Required work => Here is the task for the listing below: output exactly the lines from the one containing "your GitHub profile." through the one containing "No VBA example available.", and leave out the pictures.

Data shown =>
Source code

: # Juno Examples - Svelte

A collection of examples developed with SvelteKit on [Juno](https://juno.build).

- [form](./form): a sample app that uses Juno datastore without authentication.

---

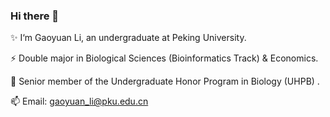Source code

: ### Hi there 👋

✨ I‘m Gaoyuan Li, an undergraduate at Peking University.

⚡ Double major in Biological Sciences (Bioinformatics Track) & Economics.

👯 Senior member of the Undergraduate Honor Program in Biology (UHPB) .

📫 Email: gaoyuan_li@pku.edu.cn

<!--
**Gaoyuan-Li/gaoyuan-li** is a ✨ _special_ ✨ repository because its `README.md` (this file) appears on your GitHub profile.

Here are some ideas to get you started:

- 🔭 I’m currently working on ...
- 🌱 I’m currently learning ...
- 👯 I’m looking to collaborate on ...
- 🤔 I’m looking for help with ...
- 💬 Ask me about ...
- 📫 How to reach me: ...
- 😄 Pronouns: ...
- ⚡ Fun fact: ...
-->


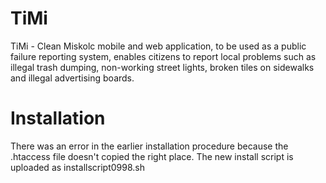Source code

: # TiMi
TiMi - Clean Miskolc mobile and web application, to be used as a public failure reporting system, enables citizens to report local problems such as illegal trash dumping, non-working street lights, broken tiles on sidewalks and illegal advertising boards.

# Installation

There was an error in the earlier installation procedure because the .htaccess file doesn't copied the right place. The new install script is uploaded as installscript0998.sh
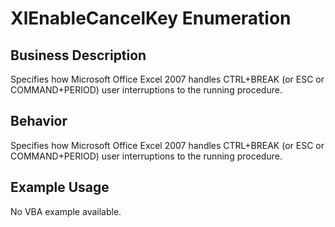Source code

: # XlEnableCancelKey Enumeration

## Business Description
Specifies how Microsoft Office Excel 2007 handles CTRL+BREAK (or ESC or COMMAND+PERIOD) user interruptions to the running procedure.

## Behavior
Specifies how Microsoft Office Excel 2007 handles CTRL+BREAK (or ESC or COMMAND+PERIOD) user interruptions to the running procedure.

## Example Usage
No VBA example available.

Output for this exercise =>
**Gaoyuan-Li/gaoyuan-li** is a ✨ _special_ ✨ repository because its `README.md` (this file) appears on your GitHub profile.

Here are some ideas to get you started:

- 🔭 I’m currently working on ...
- 🌱 I’m currently learning ...
- 👯 I’m looking to collaborate on ...
- 🤔 I’m looking for help with ...
- 💬 Ask me about ...
- 📫 How to reach me: ...
- 😄 Pronouns: ...
- ⚡ Fun fact: ...
-->


Source code

: # TiMi
TiMi - Clean Miskolc mobile and web application, to be used as a public failure reporting system, enables citizens to report local problems such as illegal trash dumping, non-working street lights, broken tiles on sidewalks and illegal advertising boards.

# Installation

There was an error in the earlier installation procedure because the .htaccess file doesn't copied the right place. The new install script is uploaded as installscript0998.sh
Source code

: # XlEnableCancelKey Enumeration

## Business Description
Specifies how Microsoft Office Excel 2007 handles CTRL+BREAK (or ESC or COMMAND+PERIOD) user interruptions to the running procedure.

## Behavior
Specifies how Microsoft Office Excel 2007 handles CTRL+BREAK (or ESC or COMMAND+PERIOD) user interruptions to the running procedure.

## Example Usage
No VBA example available.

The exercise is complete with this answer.